[Records excerpted from a collection]
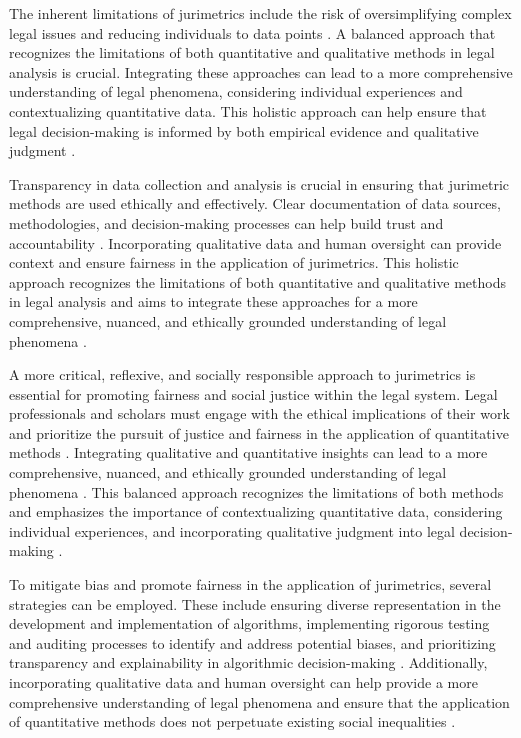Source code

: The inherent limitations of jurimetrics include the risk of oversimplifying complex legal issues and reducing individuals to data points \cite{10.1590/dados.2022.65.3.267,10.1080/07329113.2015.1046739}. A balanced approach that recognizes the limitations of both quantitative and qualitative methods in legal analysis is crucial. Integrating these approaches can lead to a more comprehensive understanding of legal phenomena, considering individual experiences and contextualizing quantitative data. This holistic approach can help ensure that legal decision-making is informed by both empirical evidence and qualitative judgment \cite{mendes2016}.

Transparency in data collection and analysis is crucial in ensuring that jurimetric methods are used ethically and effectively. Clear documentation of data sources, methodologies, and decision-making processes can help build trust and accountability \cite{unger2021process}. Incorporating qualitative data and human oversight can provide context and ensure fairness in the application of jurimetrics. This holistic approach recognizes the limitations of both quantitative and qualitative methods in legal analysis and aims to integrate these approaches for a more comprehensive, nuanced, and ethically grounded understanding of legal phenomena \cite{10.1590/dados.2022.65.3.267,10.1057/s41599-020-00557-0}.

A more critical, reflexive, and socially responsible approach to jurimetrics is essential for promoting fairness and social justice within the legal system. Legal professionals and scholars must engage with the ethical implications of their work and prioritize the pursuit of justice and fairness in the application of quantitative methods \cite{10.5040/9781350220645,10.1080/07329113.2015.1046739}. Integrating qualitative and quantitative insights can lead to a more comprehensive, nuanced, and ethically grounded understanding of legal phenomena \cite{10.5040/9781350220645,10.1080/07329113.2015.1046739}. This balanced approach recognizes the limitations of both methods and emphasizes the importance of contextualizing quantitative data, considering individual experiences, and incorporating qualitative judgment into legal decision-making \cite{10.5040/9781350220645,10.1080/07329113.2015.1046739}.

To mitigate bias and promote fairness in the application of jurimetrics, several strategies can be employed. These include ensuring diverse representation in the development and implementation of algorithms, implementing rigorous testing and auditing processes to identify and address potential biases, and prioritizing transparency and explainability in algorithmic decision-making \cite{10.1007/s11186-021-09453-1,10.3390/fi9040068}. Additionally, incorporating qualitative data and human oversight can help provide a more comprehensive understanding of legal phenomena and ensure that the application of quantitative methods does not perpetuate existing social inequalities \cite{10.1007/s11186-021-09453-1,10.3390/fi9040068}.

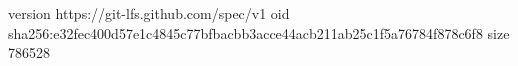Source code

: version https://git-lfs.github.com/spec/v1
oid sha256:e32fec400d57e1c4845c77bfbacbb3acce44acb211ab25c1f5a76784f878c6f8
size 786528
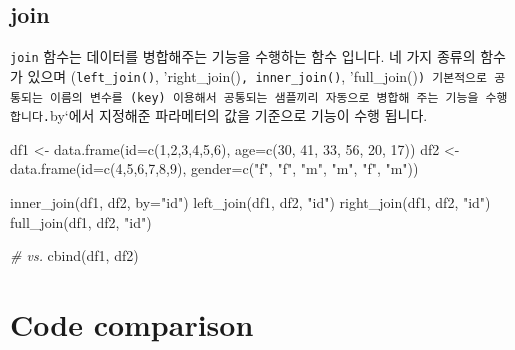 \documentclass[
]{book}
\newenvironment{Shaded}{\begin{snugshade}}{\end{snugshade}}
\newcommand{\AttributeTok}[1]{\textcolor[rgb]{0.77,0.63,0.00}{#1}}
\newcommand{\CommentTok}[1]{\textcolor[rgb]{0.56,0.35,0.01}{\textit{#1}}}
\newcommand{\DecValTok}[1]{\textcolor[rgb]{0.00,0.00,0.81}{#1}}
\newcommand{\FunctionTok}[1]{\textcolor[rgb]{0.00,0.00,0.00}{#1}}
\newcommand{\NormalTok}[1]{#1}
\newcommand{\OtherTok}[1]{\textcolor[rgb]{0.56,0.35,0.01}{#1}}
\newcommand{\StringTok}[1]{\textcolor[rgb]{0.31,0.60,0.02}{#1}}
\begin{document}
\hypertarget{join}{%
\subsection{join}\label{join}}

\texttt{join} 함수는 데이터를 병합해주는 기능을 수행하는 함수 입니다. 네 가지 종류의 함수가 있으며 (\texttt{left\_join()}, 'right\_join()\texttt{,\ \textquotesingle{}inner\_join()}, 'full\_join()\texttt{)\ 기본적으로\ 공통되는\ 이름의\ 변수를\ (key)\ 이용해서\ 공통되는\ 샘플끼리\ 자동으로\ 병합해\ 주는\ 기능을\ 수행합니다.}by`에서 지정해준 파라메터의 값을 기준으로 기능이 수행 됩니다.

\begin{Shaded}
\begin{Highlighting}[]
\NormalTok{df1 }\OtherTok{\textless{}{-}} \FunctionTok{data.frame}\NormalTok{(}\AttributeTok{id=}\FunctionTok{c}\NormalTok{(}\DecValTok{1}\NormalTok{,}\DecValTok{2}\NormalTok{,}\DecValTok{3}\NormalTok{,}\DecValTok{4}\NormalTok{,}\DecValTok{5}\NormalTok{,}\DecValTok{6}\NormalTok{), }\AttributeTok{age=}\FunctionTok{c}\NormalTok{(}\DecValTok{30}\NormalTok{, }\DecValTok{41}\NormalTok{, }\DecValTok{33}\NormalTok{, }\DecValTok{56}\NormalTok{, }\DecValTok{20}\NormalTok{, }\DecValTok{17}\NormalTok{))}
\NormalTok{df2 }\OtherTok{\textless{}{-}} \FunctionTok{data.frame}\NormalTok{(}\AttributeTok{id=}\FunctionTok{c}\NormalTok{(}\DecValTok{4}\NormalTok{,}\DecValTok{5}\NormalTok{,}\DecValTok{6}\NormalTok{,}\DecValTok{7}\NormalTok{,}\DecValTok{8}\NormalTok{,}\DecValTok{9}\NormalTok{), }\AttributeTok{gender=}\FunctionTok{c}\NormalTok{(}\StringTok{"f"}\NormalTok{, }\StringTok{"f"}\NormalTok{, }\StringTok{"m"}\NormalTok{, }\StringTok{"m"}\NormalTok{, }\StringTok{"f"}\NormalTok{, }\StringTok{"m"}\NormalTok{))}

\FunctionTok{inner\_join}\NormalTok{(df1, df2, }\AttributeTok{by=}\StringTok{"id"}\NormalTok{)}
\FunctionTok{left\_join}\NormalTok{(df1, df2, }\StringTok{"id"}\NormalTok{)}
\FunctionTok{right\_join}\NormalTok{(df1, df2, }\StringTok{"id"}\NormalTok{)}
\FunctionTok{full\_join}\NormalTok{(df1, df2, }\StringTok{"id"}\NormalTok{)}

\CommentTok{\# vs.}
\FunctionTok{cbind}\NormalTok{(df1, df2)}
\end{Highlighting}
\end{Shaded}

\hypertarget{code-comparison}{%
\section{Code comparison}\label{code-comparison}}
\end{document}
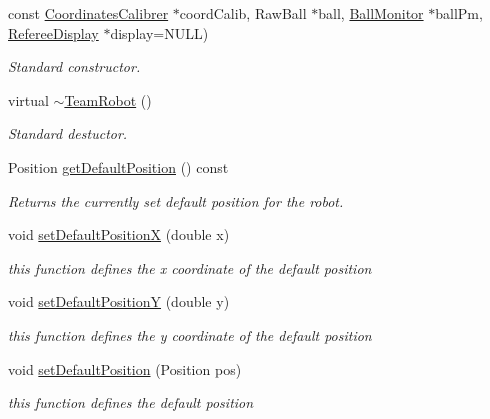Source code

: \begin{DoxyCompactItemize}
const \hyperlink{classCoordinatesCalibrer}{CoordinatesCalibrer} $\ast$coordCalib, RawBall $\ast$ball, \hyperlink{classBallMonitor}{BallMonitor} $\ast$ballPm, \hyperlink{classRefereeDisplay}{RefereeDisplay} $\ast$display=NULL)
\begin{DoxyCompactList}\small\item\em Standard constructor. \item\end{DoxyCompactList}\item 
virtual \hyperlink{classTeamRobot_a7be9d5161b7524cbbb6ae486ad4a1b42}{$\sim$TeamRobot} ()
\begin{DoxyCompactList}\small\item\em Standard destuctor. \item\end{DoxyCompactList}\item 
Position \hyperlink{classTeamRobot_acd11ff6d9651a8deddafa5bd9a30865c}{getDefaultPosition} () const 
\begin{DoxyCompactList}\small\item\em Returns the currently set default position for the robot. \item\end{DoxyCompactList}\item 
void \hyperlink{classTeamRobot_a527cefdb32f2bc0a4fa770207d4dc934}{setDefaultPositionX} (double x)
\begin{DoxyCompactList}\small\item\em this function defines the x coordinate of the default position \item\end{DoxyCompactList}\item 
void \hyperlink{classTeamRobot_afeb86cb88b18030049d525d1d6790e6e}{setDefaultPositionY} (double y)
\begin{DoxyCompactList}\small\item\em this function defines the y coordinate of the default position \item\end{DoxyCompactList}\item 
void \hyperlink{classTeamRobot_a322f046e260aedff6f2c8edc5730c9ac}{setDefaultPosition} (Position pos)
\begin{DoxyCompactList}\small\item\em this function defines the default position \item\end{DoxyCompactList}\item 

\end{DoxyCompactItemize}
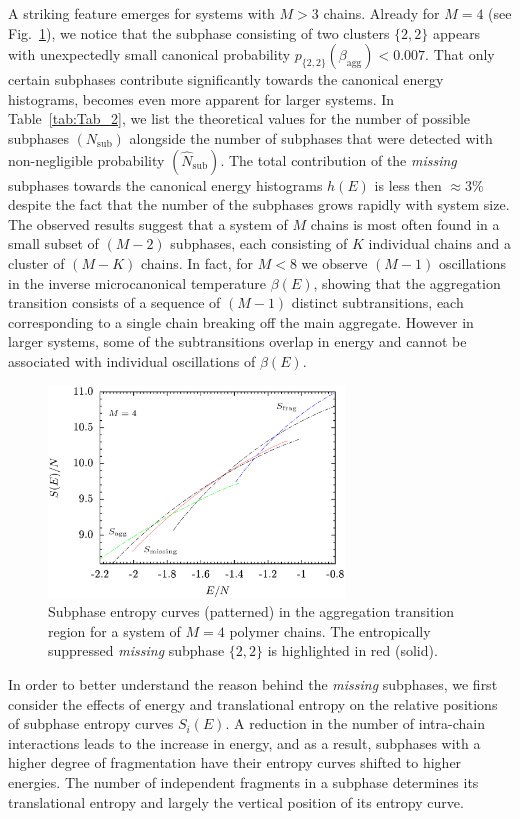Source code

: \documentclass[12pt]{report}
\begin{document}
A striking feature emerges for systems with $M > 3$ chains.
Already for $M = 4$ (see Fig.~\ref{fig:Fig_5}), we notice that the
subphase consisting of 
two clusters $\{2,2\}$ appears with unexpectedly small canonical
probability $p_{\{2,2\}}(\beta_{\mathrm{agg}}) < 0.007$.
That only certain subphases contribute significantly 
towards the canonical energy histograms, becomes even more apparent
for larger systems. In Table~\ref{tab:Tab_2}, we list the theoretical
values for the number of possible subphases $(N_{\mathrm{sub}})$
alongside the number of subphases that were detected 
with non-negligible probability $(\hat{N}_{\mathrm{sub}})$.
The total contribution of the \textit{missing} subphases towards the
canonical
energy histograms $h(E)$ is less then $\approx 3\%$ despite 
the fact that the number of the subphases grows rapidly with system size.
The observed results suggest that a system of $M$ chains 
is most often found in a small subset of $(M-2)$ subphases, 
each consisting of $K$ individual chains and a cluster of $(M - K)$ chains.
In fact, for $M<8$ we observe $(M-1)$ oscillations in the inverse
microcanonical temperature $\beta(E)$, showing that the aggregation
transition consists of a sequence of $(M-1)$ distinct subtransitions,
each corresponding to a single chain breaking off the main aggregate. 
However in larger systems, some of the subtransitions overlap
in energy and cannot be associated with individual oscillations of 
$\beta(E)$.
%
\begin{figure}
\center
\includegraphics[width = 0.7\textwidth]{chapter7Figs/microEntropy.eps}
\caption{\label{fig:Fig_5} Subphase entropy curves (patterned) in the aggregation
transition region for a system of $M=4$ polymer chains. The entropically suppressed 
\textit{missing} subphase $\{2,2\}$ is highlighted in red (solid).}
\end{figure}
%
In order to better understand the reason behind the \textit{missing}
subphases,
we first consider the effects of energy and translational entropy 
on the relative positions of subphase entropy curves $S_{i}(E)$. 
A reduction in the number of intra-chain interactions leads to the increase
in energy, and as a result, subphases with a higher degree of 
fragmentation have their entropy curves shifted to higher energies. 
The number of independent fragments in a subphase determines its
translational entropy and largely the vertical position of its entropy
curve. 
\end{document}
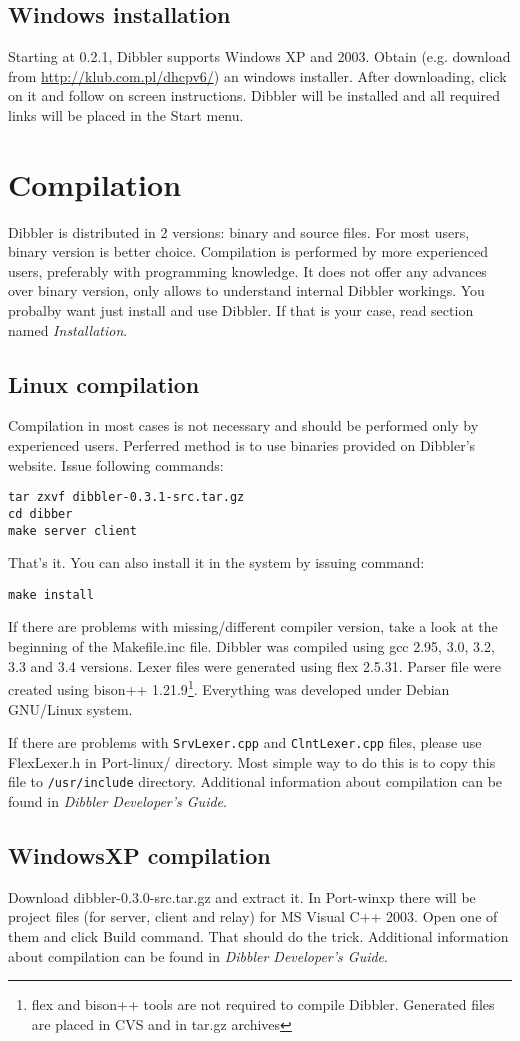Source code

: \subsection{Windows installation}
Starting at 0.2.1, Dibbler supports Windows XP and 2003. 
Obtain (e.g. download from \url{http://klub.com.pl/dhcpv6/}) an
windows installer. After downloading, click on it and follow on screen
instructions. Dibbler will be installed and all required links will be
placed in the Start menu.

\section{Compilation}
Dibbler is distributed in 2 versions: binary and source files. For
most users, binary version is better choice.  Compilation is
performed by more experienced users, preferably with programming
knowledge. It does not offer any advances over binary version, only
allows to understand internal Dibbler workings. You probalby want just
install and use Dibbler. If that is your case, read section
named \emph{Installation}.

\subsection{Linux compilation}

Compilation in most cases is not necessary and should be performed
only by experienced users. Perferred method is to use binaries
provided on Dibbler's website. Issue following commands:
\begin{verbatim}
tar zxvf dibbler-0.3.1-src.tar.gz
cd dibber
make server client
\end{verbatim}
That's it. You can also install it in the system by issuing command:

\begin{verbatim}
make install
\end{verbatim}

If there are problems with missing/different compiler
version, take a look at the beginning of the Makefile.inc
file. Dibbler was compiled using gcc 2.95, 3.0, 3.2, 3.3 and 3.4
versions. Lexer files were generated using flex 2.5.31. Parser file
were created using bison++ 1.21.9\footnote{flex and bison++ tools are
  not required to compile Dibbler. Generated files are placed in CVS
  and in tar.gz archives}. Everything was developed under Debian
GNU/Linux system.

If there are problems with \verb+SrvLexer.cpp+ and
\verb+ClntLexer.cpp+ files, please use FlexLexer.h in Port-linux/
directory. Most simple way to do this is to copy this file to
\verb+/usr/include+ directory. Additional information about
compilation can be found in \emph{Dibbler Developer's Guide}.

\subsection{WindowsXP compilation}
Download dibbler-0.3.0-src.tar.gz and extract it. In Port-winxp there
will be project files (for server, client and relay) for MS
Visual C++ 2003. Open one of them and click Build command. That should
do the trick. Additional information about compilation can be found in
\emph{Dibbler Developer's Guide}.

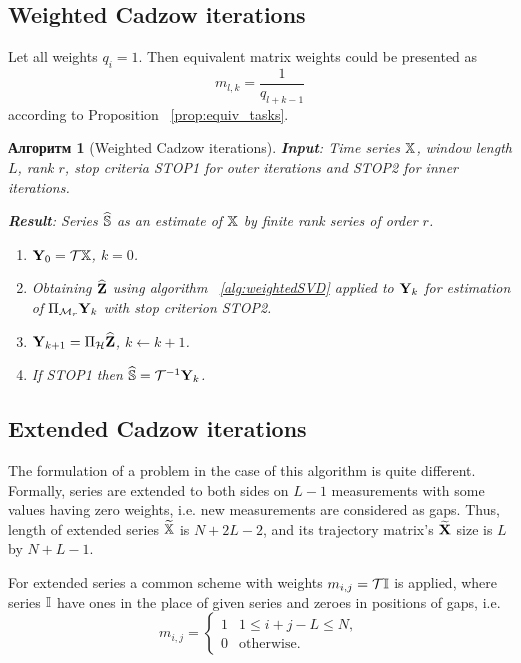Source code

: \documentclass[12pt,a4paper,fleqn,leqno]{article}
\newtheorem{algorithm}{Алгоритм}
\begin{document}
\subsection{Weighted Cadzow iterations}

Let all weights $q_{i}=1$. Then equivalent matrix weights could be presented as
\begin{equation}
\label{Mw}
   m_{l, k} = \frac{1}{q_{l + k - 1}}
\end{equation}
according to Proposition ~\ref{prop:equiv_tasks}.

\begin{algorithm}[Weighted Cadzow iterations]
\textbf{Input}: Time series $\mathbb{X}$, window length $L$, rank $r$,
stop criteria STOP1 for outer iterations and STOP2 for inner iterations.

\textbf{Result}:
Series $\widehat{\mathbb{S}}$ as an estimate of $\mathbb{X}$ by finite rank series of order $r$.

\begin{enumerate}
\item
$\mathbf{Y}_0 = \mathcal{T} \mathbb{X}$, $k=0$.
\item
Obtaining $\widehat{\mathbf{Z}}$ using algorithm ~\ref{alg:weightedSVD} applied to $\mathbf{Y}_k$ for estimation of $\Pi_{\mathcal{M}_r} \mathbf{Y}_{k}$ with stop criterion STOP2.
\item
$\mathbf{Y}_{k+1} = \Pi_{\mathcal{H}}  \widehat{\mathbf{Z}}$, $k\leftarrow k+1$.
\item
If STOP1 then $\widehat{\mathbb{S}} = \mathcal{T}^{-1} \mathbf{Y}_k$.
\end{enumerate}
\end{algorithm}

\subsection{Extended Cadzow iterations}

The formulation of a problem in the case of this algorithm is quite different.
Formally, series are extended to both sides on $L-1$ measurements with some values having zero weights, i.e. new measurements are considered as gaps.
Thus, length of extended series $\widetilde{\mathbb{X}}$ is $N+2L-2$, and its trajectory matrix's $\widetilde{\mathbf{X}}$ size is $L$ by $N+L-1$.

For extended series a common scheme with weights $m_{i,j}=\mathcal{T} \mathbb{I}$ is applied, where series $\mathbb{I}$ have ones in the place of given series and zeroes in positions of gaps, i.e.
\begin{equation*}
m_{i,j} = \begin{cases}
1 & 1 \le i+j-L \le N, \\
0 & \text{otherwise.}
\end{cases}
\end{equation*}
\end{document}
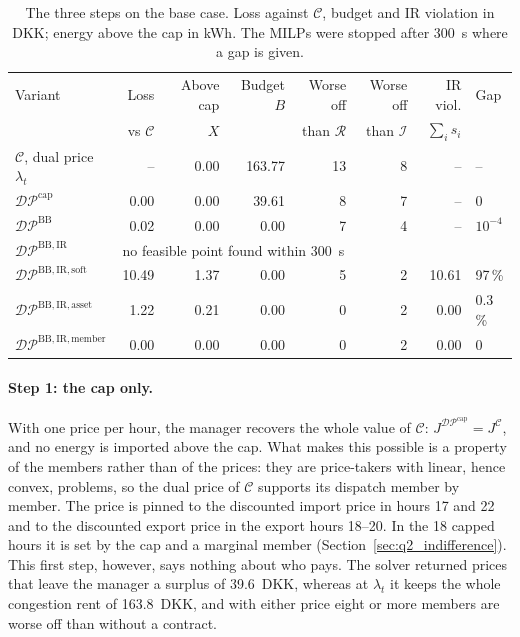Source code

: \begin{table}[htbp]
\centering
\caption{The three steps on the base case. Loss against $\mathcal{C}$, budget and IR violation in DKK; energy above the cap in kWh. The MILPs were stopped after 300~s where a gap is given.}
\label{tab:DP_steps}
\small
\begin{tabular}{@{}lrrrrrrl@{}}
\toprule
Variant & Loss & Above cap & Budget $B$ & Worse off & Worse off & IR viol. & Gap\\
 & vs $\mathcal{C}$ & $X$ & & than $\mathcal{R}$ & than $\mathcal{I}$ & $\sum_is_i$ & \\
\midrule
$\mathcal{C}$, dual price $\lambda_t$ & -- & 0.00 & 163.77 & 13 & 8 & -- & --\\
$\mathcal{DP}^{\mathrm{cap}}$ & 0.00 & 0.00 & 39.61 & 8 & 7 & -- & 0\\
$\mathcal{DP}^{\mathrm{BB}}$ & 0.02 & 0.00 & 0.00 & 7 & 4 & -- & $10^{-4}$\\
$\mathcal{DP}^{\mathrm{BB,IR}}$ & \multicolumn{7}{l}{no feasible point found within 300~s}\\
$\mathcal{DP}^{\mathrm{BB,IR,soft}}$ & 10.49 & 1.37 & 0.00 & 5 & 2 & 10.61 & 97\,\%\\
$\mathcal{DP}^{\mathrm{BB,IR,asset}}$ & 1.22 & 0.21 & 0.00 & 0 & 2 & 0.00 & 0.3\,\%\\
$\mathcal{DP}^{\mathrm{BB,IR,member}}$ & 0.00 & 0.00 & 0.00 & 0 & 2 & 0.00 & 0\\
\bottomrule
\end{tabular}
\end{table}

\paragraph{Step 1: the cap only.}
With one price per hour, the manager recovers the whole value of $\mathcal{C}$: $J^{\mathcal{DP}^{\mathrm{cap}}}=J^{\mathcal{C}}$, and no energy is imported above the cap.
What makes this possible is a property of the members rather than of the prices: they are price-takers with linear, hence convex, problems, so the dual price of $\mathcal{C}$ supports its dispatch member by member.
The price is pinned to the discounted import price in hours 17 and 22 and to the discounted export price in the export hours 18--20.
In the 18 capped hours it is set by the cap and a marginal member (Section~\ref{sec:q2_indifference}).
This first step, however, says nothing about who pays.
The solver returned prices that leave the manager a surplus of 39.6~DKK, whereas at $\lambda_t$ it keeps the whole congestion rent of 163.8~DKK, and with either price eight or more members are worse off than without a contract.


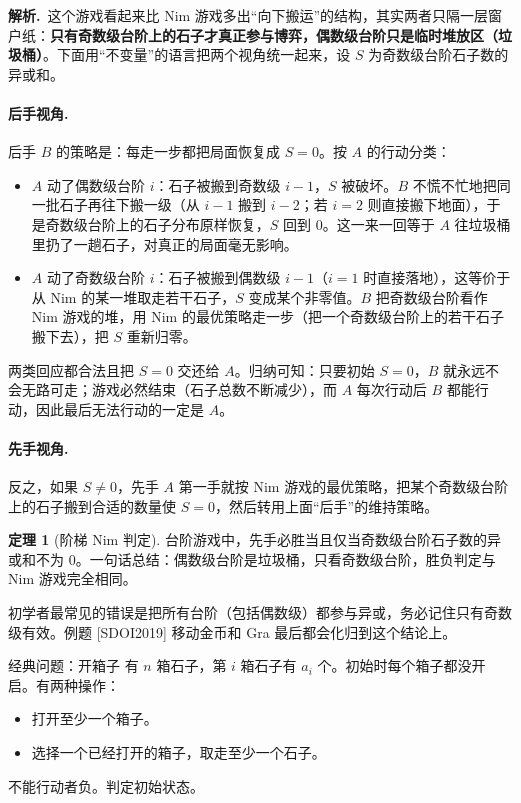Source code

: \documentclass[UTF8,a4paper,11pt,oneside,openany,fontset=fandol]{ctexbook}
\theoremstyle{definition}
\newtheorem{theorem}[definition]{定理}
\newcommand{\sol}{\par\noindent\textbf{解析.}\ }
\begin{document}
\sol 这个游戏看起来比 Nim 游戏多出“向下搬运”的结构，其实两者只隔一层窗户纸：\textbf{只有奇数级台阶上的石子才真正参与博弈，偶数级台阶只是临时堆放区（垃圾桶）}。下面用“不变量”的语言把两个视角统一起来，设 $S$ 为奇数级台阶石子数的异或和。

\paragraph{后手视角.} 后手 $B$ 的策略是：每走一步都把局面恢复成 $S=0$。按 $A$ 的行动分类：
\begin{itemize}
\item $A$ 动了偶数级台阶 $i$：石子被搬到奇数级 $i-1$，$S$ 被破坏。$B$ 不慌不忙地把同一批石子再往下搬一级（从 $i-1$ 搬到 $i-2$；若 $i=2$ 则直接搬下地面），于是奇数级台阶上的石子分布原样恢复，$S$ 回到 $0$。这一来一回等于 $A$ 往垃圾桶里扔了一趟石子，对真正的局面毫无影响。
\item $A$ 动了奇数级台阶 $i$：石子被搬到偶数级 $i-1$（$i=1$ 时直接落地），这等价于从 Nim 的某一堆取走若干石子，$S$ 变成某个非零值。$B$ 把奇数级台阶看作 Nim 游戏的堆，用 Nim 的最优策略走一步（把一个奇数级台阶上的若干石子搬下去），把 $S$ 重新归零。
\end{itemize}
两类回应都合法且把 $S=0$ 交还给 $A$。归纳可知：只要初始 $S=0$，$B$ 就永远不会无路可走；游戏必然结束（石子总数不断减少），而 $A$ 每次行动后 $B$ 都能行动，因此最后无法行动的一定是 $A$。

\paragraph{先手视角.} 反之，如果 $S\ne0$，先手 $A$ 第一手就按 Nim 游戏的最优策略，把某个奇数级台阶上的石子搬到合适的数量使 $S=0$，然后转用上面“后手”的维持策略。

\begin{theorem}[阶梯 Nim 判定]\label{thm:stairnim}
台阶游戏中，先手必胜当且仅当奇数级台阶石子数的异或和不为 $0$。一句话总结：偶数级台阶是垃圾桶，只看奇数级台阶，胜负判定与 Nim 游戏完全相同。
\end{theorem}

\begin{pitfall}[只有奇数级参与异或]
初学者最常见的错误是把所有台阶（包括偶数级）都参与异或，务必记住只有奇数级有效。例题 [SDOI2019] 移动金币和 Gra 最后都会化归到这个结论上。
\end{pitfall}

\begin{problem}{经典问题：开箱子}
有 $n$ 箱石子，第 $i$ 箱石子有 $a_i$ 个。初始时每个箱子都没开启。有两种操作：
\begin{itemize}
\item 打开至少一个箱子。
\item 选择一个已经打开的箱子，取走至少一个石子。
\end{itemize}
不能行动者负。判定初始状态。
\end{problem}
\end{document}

# [Work item]
The lines to return are those in the records above that hold the word "server".

# [Reply to the task]
make server client
will be project files (for server, client and relay) for MS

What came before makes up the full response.